09 Aralık 2025 - Salı
Almadan Vermek Allah’a Mahsustur
Almadan Vermek Allah’a Mahsustur
Yazar - Dr. Ramazan Canural
Okuma Süresi: 4 dk.
81 okunma

Dr. Ramazan Canural
-Bu millet 80’li yıllardan beri kötü bir alışkanlık edindi: Kendimizi hiç sıkmadan hep kazansak!
5 liralık emek harcayıp 10 kazansak 15 kazansak! Kolay yönden şöyle bir köşeyi dönüversek!
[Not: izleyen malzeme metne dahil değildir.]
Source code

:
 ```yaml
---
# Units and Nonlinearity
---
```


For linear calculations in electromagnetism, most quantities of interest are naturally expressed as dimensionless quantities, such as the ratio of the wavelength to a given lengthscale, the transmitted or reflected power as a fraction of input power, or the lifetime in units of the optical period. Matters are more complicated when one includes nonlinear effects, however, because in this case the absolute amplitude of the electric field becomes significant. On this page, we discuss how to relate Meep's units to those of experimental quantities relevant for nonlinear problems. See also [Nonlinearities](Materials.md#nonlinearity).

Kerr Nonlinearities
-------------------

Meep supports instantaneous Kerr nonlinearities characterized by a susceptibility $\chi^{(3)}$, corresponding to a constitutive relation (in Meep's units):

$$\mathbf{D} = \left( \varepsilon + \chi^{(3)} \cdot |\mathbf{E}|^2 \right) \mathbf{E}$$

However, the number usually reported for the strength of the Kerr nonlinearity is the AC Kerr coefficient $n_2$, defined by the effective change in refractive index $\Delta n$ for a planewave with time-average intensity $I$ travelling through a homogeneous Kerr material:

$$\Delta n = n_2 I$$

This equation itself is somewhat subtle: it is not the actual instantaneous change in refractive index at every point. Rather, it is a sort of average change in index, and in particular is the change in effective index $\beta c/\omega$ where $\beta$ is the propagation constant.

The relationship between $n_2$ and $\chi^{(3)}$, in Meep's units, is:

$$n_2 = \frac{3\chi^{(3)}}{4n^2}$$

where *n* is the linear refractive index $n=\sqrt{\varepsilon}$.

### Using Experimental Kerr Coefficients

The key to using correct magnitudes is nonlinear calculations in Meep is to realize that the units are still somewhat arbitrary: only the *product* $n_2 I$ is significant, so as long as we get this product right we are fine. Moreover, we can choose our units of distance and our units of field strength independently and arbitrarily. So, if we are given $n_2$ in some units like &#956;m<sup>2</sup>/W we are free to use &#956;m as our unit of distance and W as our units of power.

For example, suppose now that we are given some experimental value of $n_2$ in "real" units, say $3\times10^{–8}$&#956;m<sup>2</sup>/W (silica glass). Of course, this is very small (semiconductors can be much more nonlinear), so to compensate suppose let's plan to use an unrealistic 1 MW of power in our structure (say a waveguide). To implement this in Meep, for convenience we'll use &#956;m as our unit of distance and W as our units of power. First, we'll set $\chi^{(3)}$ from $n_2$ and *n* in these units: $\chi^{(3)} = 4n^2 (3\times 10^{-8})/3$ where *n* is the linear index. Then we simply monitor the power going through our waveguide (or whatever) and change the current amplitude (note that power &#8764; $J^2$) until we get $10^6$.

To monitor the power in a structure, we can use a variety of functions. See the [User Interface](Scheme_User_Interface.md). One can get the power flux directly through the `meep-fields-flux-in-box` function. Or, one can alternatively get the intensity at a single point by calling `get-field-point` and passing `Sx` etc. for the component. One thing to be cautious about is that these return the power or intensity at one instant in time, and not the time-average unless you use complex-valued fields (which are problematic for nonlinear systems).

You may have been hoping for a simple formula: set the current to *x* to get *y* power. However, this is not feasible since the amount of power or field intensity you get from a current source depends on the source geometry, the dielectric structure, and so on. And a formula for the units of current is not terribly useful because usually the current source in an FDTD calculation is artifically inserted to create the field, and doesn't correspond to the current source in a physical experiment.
Bugün Türkiye’de 17 milyon emekli, milyonlarca memur ve kamu işçisi var. Yani devletten maaş alan devasa bir kesim yaşıyor. Hâl böyle olunca, hükümetlerin en sancılı alanı da her zaman maaşlar ve sosyal güvenlik oluyor.
Son yıllarda emeklilere verilen düşük ücretler, iktidara, bu geniş kesimde ciddi bir prestij kaybettirdi.
Peki ya asgari ücret?
Yıllardır, ben daha bunu beğeneni hiç görmedim.
Haa bir de…kırk yıldır her seçim döneminde “asgari ücretten vergiyi kaldıracağız !” denir, ama bu gerçekleşmezdi.
Bunu yapan yine Erdoğan Hükümeti oldu. Bunu da teslim etmek gerek.
Bir başka gerçeğimiz daha var: Bu ülkede 38–40 yaşında emekli olunan dönemleri çok gördük.
Avrupa 65 yaş emeklilik için “erken” tartışması yaparken, biz milyonları 40’larında emekli ettik.
Son EYT ile 2,2 milyon kişi yine genç yaşta emekliler kervanına katıldı. Akıl tutulması gibi bir şey…
Bir de, bizde hiç bitmeyen bir kavga vardır: Milletvekili maaşları! Meclis’teki her zam kararından sonra aylarca bu tartışılır. Bana sorarsanız Türkiye standartlarına göre vekil maaşları yüksektir. Yüksek olmasına yüksektir de, asıl sorun belki bu değildir.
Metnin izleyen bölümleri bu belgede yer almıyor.